What you need to do:
Look through the records that follow. Copy every line containing the word "content".

Data entries
********************
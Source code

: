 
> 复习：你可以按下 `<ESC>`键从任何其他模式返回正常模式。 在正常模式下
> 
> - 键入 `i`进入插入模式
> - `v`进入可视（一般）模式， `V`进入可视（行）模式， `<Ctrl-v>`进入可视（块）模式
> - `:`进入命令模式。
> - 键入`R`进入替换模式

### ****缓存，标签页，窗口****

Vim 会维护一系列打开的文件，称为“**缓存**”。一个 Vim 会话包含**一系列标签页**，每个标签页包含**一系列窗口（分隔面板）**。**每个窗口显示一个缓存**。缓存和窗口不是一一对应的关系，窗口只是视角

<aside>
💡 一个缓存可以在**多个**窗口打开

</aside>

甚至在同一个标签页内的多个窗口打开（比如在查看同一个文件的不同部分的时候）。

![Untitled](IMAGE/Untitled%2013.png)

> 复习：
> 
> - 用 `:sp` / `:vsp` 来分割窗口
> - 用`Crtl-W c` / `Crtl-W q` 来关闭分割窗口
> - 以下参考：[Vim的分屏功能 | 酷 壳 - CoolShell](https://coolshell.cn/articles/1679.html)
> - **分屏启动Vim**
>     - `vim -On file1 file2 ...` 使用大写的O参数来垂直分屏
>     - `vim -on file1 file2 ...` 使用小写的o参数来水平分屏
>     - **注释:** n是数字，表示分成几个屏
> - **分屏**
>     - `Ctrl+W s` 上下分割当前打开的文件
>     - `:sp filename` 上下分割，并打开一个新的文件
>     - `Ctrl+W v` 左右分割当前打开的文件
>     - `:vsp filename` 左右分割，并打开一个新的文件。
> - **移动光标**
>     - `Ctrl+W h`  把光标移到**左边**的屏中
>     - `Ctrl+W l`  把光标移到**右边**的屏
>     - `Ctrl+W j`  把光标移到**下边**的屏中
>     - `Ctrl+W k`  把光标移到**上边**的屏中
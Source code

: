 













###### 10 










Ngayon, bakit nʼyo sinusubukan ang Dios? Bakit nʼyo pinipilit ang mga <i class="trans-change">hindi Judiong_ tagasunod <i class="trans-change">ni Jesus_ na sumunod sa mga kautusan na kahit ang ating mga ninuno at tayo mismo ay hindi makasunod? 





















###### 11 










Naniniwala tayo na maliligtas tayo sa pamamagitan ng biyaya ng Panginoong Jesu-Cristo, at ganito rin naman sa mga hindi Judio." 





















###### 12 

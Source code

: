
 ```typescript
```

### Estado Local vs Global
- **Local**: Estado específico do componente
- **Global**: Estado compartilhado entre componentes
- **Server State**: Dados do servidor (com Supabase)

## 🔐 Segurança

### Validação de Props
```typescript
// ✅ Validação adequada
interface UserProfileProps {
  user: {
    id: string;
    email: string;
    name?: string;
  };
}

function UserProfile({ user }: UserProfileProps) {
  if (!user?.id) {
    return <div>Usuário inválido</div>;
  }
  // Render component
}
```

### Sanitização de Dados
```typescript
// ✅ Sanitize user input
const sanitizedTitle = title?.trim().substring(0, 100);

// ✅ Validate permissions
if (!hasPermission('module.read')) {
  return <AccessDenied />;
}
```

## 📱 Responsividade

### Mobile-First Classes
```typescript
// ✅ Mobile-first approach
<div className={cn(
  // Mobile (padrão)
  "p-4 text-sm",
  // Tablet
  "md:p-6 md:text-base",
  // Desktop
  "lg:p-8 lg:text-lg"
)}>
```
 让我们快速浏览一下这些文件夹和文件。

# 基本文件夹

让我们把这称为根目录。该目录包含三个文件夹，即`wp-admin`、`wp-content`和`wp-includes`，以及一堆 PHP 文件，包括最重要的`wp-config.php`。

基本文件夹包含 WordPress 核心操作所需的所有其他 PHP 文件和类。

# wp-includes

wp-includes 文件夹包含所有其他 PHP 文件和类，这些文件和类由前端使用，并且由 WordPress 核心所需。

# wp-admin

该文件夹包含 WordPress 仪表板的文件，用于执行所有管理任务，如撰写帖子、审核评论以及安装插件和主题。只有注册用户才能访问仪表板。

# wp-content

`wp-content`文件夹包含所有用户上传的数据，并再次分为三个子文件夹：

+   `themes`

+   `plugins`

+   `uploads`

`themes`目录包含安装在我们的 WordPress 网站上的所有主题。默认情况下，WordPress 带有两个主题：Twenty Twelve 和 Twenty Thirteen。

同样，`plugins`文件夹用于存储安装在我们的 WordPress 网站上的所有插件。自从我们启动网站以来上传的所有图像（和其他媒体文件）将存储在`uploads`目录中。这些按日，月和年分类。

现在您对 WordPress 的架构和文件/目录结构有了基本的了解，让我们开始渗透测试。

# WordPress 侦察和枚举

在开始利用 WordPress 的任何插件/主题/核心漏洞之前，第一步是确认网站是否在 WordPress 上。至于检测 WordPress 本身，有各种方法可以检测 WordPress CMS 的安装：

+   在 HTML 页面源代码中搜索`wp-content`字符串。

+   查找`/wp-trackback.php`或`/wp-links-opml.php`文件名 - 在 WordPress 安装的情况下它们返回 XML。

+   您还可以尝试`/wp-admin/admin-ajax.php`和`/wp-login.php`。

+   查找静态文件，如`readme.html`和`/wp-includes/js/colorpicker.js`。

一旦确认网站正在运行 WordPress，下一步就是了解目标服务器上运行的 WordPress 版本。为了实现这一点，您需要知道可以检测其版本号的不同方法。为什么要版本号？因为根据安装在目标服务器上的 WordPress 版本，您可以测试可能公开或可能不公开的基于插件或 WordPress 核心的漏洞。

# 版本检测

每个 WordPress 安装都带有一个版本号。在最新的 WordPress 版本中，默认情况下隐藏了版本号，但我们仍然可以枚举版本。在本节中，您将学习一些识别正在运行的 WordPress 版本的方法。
********************
Task answer:
让我们把这称为根目录。该目录包含三个文件夹，即`wp-admin`、`wp-content`和`wp-includes`，以及一堆 PHP 文件，包括最重要的`wp-config.php`。
# wp-content
`wp-content`文件夹包含所有用户上传的数据，并再次分为三个子文件夹：
+   在 HTML 页面源代码中搜索`wp-content`字符串。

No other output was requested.